Data extracted from a collection:
----------

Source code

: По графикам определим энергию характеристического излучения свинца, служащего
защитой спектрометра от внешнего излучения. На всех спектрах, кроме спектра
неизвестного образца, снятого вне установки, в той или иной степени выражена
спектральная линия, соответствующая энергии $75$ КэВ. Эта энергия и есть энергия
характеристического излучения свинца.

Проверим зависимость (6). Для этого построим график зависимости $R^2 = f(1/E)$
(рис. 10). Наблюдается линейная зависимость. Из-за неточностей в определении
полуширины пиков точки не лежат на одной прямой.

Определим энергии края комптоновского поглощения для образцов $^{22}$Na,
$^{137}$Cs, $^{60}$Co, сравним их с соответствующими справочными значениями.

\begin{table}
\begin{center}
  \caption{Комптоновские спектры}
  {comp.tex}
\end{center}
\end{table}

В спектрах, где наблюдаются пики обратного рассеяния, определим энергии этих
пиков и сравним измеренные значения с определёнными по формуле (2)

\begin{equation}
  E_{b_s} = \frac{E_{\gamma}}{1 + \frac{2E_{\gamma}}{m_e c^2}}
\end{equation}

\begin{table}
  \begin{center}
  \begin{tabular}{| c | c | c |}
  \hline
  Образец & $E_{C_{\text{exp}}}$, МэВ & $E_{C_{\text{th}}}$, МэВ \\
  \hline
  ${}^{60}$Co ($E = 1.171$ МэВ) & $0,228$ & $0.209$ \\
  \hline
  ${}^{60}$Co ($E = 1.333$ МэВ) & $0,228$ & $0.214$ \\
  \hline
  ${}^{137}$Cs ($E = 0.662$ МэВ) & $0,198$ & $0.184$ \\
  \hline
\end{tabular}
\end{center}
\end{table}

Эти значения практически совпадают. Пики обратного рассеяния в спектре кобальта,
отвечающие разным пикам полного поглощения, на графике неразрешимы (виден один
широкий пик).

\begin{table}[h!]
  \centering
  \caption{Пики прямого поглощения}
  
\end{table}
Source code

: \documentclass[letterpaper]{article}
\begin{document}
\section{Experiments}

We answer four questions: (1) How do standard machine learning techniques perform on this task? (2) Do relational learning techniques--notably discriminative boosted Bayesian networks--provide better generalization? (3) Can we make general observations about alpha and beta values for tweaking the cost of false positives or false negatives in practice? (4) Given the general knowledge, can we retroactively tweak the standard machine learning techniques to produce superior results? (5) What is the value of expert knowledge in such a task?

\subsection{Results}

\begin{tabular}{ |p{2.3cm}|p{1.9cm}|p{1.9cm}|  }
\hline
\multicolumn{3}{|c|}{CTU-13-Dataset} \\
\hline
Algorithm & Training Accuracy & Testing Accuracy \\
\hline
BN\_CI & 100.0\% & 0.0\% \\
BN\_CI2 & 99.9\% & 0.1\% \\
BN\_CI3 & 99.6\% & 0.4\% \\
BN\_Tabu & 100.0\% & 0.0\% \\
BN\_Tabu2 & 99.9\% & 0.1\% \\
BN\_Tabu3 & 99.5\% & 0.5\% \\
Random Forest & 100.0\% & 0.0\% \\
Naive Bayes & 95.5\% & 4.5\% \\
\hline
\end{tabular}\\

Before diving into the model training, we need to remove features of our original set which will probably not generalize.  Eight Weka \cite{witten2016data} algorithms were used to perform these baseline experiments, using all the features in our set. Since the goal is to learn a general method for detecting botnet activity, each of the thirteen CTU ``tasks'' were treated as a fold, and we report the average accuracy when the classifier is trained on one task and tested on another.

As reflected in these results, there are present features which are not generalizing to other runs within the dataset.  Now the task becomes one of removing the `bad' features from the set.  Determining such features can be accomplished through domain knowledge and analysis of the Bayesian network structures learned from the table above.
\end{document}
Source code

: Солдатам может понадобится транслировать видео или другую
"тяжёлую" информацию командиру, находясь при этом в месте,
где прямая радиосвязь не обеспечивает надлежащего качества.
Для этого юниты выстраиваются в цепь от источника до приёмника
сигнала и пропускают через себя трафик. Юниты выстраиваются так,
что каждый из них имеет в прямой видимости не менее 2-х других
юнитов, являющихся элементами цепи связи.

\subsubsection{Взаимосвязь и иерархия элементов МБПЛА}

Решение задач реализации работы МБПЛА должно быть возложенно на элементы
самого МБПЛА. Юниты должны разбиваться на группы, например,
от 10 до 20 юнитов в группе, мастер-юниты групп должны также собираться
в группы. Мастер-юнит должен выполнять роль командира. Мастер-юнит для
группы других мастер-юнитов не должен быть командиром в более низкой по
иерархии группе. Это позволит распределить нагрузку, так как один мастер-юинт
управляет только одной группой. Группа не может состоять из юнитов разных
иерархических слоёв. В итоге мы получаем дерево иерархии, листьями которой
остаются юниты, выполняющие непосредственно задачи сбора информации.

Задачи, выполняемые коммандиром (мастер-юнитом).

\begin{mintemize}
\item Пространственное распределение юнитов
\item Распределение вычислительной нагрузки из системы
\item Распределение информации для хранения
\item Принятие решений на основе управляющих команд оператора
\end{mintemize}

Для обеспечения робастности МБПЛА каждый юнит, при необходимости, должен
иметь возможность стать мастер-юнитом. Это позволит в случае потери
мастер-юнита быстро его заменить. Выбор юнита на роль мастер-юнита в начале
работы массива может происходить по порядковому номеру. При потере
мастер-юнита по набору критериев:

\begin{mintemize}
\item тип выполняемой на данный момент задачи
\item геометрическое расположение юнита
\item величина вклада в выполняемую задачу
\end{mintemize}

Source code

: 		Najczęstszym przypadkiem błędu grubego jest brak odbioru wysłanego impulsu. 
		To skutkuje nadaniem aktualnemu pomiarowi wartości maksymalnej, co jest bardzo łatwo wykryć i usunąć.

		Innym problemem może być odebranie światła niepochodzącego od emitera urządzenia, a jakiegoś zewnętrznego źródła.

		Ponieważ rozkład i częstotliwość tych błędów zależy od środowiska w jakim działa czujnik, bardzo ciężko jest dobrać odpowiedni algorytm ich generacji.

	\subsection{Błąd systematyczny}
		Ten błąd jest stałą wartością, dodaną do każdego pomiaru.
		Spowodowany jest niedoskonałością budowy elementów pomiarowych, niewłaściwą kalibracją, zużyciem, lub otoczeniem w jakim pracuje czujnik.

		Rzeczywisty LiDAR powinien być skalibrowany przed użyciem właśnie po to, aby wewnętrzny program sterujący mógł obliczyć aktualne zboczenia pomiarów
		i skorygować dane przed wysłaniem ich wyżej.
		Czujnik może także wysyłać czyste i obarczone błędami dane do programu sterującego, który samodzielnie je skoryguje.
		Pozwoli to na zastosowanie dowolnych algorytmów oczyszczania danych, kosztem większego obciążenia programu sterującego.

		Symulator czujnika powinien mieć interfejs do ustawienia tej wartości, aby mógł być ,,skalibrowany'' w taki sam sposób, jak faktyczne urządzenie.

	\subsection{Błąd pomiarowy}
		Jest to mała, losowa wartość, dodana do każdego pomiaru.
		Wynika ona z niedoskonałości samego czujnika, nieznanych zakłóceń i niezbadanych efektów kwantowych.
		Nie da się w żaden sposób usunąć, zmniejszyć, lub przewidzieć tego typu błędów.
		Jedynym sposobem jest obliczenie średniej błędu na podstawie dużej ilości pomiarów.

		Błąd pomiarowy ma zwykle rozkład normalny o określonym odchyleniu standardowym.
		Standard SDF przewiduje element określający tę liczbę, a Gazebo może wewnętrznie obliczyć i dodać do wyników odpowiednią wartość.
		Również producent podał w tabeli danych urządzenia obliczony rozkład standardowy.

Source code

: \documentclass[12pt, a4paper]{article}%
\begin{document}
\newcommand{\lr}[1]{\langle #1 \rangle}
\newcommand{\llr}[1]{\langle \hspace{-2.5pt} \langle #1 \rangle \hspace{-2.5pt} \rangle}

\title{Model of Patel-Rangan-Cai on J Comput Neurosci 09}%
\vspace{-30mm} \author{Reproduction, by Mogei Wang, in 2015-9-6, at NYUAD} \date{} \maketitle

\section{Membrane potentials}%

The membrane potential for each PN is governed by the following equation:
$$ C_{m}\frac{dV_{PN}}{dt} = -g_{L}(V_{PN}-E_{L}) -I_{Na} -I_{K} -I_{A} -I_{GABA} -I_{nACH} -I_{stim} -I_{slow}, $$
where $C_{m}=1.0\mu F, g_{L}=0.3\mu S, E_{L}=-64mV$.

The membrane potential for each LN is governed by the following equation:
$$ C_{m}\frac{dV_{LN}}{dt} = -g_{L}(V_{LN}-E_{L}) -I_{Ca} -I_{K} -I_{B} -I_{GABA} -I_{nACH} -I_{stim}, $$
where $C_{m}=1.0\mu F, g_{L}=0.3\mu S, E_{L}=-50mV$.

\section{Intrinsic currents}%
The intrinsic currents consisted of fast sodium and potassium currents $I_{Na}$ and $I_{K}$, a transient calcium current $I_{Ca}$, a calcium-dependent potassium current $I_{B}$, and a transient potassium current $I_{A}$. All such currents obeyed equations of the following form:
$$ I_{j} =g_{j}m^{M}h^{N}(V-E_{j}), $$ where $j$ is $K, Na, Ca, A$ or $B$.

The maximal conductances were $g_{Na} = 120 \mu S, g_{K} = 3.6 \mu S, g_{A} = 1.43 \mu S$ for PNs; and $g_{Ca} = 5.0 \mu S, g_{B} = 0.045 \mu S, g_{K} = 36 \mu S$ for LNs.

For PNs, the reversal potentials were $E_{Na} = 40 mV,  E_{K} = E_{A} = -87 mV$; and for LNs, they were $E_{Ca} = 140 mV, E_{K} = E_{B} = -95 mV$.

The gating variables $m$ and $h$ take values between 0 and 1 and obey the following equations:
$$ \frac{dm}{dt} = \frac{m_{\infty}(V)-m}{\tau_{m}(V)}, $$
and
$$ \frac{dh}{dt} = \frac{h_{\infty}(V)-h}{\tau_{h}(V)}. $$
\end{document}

----------

TASK GOAL:
Show every line from the entries above in which "GABA" appears.

COMPLETED TASK:
$$ C_{m}\frac{dV_{PN}}{dt} = -g_{L}(V_{PN}-E_{L}) -I_{Na} -I_{K} -I_{A} -I_{GABA} -I_{nACH} -I_{stim} -I_{slow}, $$
$$ C_{m}\frac{dV_{LN}}{dt} = -g_{L}(V_{LN}-E_{L}) -I_{Ca} -I_{K} -I_{B} -I_{GABA} -I_{nACH} -I_{stim}, $$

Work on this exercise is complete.